[Stored data]
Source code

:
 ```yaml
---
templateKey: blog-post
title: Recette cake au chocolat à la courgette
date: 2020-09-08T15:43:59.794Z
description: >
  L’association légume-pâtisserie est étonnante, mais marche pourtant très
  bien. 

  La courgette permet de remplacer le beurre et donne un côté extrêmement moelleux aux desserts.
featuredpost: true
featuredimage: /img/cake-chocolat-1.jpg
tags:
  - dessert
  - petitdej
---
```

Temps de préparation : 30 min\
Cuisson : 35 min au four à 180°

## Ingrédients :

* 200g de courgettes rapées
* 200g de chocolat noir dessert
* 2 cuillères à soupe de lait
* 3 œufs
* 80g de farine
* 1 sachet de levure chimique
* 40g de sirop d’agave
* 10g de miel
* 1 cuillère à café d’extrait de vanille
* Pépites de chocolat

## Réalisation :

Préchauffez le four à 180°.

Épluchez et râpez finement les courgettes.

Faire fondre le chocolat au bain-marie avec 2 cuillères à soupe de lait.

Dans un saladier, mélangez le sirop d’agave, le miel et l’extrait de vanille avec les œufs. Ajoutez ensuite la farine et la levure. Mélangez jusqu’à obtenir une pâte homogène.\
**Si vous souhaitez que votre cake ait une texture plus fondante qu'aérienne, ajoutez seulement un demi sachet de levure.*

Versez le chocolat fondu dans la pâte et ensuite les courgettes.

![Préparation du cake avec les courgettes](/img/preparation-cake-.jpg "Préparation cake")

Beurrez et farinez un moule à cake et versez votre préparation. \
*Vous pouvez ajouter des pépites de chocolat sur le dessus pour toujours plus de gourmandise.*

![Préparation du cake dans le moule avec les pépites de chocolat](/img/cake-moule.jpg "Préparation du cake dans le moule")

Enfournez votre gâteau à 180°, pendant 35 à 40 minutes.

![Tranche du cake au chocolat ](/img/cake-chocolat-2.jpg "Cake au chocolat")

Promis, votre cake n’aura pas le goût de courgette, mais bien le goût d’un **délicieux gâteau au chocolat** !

■ Task item: Given the data above, which lines hold the string "lait"? Return them.

■ The completed task:
* 2 cuillères à soupe de lait
Faire fondre le chocolat au bain-marie avec 2 cuillères à soupe de lait.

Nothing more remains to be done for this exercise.